Some of the more common gaps or impediments are skills gaps, capability deficiencies, and funding problems, which require further internal analysis.
The funding component is ubiquitous and must be addressed. Often, relying solely on the corporate budget will not be sufficient. This is where tough decisions come into play. Countless organizations have failed due to issues related to funding. If the lack of funds influences you to make decisions based on an inadequate budget without considering the downstream impact, you risk becoming diverted from the path you've created, thus resulting in a partial or ineffective technology solution.

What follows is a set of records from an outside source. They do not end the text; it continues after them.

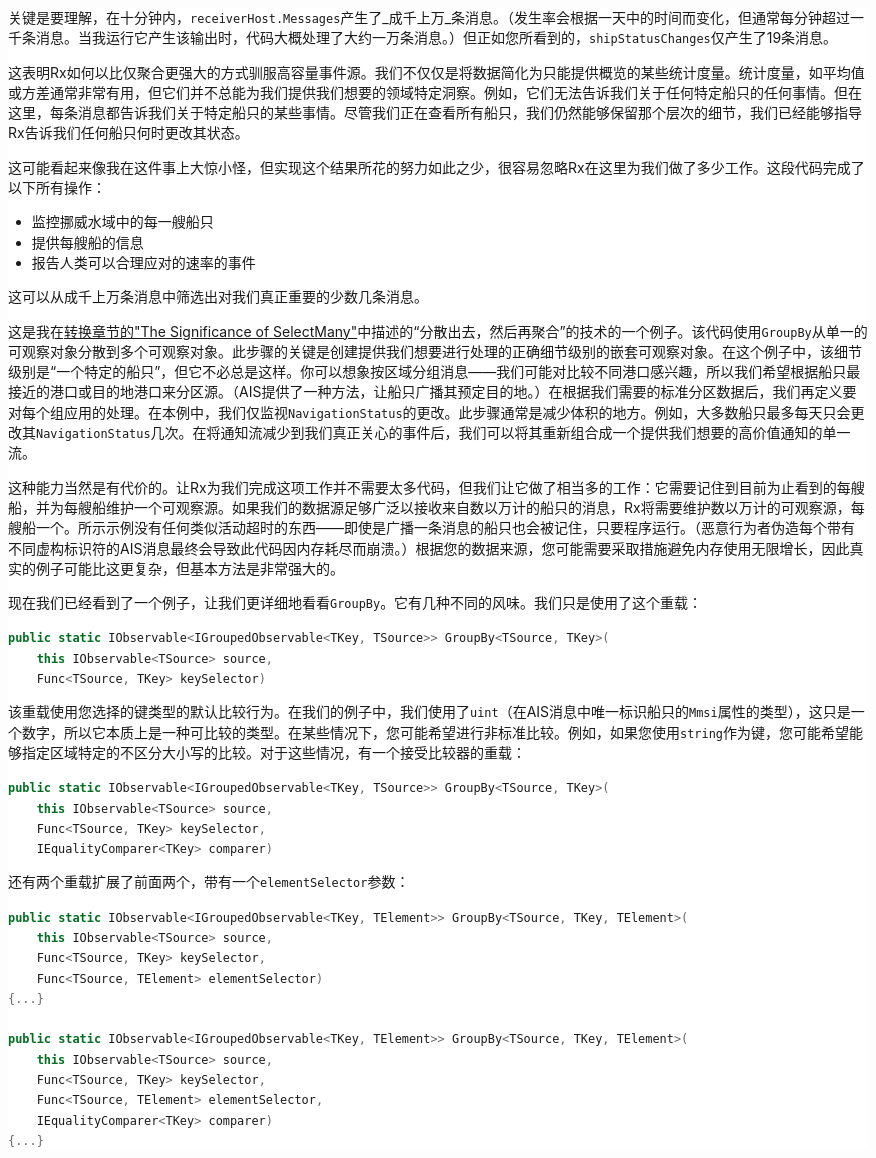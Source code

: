 关键是要理解，在十分钟内，`receiverHost.Messages`产生了_成千上万_条消息。（发生率会根据一天中的时间而变化，但通常每分钟超过一千条消息。当我运行它产生该输出时，代码大概处理了大约一万条消息。）但正如您所看到的，`shipStatusChanges`仅产生了19条消息。

这表明Rx如何以比仅聚合更强大的方式驯服高容量事件源。我们不仅仅是将数据简化为只能提供概览的某些统计度量。统计度量，如平均值或方差通常非常有用，但它们并不总能为我们提供我们想要的领域特定洞察。例如，它们无法告诉我们关于任何特定船只的任何事情。但在这里，每条消息都告诉我们关于特定船只的某些事情。尽管我们正在查看所有船只，我们仍然能够保留那个层次的细节，我们已经能够指导Rx告诉我们任何船只何时更改其状态。

这可能看起来像我在这件事上大惊小怪，但实现这个结果所花的努力如此之少，很容易忽略Rx在这里为我们做了多少工作。这段代码完成了以下所有操作：

- 监控挪威水域中的每一艘船只
- 提供每艘船的信息
- 报告人类可以合理应对的速率的事件

这可以从成千上万条消息中筛选出对我们真正重要的少数几条消息。

这是我在[转换章节的"The Significance of SelectMany"](06_Transformation.md#the-significance-of-selectmany)中描述的“分散出去，然后再聚合”的技术的一个例子。该代码使用`GroupBy`从单一的可观察对象分散到多个可观察对象。此步骤的关键是创建提供我们想要进行处理的正确细节级别的嵌套可观察对象。在这个例子中，该细节级别是“一个特定的船只”，但它不必总是这样。你可以想象按区域分组消息——我们可能对比较不同港口感兴趣，所以我们希望根据船只最接近的港口或目的地港口来分区源。（AIS提供了一种方法，让船只广播其预定目的地。）在根据我们需要的标准分区数据后，我们再定义要对每个组应用的处理。在本例中，我们仅监视`NavigationStatus`的更改。此步骤通常是减少体积的地方。例如，大多数船只最多每天只会更改其`NavigationStatus`几次。在将通知流减少到我们真正关心的事件后，我们可以将其重新组合成一个提供我们想要的高价值通知的单一流。

这种能力当然是有代价的。让Rx为我们完成这项工作并不需要太多代码，但我们让它做了相当多的工作：它需要记住到目前为止看到的每艘船，并为每艘船维护一个可观察源。如果我们的数据源足够广泛以接收来自数以万计的船只的消息，Rx将需要维护数以万计的可观察源，每艘船一个。所示示例没有任何类似活动超时的东西——即使是广播一条消息的船只也会被记住，只要程序运行。（恶意行为者伪造每个带有不同虚构标识符的AIS消息最终会导致此代码因内存耗尽而崩溃。）根据您的数据来源，您可能需要采取措施避免内存使用无限增长，因此真实的例子可能比这更复杂，但基本方法是非常强大的。

现在我们已经看到了一个例子，让我们更详细地看看`GroupBy`。它有几种不同的风味。我们只是使用了这个重载：

```csharp
public static IObservable<IGroupedObservable<TKey, TSource>> GroupBy<TSource, TKey>(
    this IObservable<TSource> source, 
    Func<TSource, TKey> keySelector)
```

该重载使用您选择的键类型的默认比较行为。在我们的例子中，我们使用了`uint`（在AIS消息中唯一标识船只的`Mmsi`属性的类型），这只是一个数字，所以它本质上是一种可比较的类型。在某些情况下，您可能希望进行非标准比较。例如，如果您使用`string`作为键，您可能希望能够指定区域特定的不区分大小写的比较。对于这些情况，有一个接受比较器的重载：

```csharp
public static IObservable<IGroupedObservable<TKey, TSource>> GroupBy<TSource, TKey>(
    this IObservable<TSource> source, 
    Func<TSource, TKey> keySelector, 
    IEqualityComparer<TKey> comparer)
```

还有两个重载扩展了前面两个，带有一个`elementSelector`参数：

```csharp
public static IObservable<IGroupedObservable<TKey, TElement>> GroupBy<TSource, TKey, TElement>(
    this IObservable<TSource> source, 
    Func<TSource, TKey> keySelector, 
    Func<TSource, TElement> elementSelector)
{...}

public static IObservable<IGroupedObservable<TKey, TElement>> GroupBy<TSource, TKey, TElement>(
    this IObservable<TSource> source, 
    Func<TSource, TKey> keySelector, 
    Func<TSource, TElement> elementSelector, 
    IEqualityComparer<TKey> comparer)
{...}
```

Additionally, funding that is not secure can result in the dreaded "bridge to nowhere" with a partially completed effort gathering dust and rust. One approach to avoid this is to look internally for areas from which you could free up budget dollars to augment your corporate-approved funding. Perhaps you can phase out older, costlier, less effective technology to make room for innovation. Look at outdated technologies and functions that are not delivering the desired business value. Next, consider reducing, eliminating, or outsourcing them and earmark the savings for your new strategic efforts.
Skills and capability gaps represent another dilemma you will face.
Do you develop these skills and capabilities internally?
Can you afford to do so?
Should you use vendor partner(s) for this?
Most companies will land on a hybrid model where critical skills and capabilities are at least partially in-house, and vendors are used strategically. Vendor models may include training of internal or external personnel, staffing augmentation, and SLA-based solutions. If you use an outside vendor, make sure that they have a do-it-with-you philosophy that avoids loss of control. To the extent that it is important to you, also make sure that your contract has provisions for appropriate knowledge transfer back to your own organization so that you are not captive to your partner.
Finally, businesses must remain focused on their unique goals and aspirations. By carefully examining internal capabilities, making tough decisions, and selecting vendors strategically, companies can navigate the ever-evolving tech landscape and position themselves for success in the digital era.